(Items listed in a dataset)
**********

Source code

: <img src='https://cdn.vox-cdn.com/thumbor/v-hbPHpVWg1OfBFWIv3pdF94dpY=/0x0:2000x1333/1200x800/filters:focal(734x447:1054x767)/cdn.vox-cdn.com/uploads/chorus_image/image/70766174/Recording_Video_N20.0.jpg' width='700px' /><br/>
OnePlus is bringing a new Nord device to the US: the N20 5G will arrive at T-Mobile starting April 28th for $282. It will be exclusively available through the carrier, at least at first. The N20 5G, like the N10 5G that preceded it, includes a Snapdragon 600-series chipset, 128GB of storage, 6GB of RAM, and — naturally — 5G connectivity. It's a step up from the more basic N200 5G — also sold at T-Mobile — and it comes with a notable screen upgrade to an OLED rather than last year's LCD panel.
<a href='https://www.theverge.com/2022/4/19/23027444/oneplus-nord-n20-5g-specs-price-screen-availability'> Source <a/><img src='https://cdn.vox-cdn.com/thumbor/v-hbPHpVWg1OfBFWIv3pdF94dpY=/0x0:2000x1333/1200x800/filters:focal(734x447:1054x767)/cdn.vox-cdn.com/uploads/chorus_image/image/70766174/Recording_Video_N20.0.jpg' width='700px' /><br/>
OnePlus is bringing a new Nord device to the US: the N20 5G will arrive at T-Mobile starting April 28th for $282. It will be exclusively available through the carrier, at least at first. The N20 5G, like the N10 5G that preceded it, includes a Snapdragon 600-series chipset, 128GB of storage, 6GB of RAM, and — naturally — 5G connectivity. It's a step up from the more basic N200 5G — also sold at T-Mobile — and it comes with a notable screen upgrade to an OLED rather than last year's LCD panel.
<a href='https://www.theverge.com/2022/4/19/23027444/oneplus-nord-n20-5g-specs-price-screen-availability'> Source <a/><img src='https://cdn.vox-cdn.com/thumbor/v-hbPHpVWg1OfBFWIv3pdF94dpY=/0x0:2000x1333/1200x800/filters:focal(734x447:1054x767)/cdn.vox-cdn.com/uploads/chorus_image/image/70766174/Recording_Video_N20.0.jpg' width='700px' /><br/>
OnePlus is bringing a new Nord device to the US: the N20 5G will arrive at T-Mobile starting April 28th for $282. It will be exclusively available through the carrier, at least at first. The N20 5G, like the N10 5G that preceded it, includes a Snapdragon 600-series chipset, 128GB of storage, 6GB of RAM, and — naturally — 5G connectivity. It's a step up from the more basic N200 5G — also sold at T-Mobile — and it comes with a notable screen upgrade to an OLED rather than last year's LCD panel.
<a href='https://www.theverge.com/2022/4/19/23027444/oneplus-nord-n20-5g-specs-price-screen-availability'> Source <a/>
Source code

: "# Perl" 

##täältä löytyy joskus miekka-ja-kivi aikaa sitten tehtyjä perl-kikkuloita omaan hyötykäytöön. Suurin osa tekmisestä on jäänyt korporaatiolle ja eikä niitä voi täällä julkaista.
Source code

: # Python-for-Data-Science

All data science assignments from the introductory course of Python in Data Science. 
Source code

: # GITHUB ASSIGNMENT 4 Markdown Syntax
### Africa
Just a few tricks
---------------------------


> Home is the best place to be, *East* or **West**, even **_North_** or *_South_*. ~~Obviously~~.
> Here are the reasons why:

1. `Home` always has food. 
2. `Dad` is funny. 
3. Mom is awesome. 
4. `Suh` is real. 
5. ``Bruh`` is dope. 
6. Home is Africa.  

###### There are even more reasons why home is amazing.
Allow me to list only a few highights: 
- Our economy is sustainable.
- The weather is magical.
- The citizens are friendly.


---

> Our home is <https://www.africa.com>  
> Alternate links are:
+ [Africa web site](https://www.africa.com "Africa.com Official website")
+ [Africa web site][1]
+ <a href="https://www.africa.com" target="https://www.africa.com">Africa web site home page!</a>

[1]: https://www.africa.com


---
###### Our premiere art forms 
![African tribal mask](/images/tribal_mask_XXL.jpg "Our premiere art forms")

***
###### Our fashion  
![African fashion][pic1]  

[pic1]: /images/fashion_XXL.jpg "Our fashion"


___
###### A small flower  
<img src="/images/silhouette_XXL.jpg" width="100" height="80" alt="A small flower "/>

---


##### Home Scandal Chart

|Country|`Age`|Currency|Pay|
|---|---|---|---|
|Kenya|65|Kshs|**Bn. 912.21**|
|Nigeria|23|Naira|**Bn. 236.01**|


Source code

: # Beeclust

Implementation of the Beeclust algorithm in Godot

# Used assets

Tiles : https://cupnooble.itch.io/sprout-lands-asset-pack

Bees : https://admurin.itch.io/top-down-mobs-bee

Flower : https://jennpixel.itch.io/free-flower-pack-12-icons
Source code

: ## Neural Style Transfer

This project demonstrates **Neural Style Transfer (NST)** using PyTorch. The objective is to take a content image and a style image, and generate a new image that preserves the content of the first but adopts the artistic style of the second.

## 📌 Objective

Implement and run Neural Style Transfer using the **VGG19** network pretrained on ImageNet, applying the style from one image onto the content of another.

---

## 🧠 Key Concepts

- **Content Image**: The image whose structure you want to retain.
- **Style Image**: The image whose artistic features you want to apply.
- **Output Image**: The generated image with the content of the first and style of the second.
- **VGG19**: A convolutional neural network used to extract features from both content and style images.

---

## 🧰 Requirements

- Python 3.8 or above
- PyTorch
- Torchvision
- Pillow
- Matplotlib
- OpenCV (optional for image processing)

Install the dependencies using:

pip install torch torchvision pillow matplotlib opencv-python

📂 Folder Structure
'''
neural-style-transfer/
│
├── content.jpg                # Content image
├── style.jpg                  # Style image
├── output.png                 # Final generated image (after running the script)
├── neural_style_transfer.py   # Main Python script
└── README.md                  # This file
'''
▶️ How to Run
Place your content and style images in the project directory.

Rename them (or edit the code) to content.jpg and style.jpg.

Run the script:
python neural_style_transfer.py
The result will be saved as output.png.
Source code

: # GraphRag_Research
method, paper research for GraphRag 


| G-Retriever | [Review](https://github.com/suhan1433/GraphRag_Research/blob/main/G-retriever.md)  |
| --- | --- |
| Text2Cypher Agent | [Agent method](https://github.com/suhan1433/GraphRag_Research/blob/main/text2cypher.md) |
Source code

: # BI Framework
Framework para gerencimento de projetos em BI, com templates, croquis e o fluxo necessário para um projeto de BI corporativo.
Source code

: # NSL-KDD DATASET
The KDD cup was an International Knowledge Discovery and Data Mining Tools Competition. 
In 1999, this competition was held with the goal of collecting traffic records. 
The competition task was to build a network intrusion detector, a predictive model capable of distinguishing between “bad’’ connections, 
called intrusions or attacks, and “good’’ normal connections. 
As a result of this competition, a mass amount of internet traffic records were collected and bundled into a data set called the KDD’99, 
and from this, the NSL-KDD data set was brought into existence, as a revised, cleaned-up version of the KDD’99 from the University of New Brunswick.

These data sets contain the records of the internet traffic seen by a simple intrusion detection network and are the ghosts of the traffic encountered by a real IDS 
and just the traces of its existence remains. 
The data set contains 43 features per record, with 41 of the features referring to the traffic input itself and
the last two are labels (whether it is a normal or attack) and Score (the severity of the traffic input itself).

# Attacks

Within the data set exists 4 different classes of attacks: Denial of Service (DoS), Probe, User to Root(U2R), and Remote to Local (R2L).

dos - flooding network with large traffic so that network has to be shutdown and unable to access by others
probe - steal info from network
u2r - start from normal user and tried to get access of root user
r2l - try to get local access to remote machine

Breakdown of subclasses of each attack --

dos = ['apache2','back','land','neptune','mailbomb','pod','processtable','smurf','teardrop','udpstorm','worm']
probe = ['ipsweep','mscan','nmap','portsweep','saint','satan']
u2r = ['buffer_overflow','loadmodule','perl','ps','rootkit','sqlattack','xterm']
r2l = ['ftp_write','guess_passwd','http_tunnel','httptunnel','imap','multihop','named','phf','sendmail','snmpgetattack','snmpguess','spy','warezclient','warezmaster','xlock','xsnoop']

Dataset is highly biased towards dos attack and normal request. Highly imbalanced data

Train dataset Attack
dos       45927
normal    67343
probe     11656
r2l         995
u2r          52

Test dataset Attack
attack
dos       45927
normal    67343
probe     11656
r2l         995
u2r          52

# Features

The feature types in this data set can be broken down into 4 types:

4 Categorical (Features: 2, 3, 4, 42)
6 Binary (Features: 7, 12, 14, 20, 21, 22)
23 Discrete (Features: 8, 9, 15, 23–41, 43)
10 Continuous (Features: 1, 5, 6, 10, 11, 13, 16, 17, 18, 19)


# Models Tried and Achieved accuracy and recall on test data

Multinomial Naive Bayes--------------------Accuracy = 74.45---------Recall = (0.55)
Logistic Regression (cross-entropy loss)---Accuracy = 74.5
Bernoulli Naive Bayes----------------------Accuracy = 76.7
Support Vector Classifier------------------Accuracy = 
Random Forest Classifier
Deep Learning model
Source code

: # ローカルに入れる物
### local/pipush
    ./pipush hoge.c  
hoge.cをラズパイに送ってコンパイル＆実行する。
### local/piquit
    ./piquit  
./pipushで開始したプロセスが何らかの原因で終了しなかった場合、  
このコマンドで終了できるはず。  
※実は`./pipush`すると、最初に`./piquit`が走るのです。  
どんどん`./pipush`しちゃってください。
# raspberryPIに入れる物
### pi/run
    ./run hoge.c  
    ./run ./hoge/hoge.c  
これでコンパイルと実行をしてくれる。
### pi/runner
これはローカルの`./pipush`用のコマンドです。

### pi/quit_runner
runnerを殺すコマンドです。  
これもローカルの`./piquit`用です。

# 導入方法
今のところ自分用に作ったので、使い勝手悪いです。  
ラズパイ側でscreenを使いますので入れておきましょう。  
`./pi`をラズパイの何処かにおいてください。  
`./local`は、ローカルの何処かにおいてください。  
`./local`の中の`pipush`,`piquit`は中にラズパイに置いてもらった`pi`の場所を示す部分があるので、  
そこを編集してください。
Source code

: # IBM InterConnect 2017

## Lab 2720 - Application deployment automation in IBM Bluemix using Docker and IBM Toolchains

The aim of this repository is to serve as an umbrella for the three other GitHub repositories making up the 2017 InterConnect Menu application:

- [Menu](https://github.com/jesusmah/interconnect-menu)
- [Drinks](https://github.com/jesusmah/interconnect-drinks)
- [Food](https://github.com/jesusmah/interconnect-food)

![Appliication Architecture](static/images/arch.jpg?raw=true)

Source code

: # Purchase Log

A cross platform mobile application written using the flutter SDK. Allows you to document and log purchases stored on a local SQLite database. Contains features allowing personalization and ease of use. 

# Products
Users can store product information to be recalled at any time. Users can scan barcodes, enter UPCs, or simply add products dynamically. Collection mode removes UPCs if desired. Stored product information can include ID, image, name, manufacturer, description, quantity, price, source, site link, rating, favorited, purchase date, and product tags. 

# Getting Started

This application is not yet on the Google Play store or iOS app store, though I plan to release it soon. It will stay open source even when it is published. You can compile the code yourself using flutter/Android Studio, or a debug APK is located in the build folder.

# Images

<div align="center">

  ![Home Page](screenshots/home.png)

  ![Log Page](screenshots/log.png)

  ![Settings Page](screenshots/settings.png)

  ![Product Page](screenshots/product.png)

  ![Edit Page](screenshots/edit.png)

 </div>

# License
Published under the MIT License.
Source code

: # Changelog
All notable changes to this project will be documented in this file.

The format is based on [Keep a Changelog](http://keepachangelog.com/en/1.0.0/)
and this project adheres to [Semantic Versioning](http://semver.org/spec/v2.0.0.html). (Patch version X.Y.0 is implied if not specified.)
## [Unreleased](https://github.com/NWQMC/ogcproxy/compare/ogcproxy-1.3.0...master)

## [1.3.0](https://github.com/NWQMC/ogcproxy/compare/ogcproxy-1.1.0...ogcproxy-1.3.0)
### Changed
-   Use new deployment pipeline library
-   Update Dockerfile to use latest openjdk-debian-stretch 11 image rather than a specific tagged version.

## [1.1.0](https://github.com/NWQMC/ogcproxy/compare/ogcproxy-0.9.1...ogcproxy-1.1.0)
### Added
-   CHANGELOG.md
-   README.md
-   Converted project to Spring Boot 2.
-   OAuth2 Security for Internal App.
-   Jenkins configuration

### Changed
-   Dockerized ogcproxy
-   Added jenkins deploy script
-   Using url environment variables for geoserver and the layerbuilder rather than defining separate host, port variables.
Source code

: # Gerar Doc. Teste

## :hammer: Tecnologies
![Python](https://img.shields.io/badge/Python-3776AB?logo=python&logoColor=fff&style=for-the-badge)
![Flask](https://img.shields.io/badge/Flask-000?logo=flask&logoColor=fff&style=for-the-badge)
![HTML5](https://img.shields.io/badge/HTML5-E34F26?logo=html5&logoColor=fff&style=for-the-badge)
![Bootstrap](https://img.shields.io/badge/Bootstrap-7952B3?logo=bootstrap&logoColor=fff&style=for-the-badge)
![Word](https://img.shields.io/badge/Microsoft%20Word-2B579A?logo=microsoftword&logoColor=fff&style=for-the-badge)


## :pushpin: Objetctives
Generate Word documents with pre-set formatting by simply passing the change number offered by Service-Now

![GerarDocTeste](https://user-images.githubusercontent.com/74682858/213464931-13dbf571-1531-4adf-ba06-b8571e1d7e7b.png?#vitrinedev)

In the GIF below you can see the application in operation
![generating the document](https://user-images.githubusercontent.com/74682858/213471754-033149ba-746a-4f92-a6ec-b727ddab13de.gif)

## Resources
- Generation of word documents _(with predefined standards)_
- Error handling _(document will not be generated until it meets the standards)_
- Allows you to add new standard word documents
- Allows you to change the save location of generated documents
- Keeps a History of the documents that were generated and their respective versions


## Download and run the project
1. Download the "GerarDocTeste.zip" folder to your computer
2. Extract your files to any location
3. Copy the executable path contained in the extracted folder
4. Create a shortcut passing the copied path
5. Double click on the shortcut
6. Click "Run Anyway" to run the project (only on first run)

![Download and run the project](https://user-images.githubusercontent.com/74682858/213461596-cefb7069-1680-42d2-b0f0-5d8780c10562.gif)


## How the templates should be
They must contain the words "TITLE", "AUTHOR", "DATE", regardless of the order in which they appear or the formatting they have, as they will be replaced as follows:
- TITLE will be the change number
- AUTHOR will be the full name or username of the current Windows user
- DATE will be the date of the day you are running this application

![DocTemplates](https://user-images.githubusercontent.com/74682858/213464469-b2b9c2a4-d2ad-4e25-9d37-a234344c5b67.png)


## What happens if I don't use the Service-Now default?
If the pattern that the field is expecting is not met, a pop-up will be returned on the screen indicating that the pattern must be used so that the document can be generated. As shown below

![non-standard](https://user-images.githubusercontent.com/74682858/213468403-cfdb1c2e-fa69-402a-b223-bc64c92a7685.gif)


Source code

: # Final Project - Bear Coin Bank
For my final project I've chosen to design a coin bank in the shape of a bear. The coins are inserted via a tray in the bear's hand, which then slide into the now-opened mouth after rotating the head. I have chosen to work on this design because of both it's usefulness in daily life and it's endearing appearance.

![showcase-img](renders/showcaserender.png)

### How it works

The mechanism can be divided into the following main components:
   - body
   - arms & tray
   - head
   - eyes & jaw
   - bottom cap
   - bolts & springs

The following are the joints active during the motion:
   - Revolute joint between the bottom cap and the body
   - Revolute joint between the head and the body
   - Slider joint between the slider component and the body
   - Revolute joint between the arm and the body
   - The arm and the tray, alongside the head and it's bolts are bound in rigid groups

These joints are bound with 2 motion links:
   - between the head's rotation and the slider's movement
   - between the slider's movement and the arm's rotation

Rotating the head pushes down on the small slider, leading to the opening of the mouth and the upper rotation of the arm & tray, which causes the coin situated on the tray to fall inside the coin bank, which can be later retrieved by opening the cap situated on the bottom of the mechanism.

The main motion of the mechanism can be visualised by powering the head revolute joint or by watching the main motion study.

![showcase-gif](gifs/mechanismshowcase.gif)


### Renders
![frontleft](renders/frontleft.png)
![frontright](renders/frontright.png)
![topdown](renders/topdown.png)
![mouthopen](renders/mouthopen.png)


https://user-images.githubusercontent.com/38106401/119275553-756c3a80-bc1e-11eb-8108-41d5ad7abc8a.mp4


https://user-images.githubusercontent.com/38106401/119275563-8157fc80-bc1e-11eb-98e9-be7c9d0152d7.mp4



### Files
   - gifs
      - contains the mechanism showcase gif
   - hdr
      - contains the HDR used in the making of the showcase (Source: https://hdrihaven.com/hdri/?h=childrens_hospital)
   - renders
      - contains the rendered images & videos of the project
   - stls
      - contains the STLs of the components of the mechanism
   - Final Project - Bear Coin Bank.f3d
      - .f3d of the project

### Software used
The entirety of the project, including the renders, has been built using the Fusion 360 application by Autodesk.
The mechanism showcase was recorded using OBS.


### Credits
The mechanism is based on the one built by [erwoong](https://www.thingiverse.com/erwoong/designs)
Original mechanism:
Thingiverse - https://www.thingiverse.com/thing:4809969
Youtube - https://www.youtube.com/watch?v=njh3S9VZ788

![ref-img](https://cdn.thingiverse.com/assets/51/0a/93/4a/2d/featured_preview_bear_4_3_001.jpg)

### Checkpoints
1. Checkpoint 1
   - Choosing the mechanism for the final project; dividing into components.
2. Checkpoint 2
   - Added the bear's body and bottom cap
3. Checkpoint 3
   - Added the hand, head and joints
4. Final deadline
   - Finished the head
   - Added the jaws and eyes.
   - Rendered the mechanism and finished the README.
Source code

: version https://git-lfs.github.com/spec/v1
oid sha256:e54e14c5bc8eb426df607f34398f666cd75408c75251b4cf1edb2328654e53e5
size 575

**********

From the line that has "Test dataset Attack" through the line that has "4 Categorical (Features: 2, 3, 4, 42)", copy every line exactly as it appears above, and leave out all others.

### Written response
Test dataset Attack
attack
dos       45927
normal    67343
probe     11656
r2l         995
u2r          52

# Features

The feature types in this data set can be broken down into 4 types:

4 Categorical (Features: 2, 3, 4, 42)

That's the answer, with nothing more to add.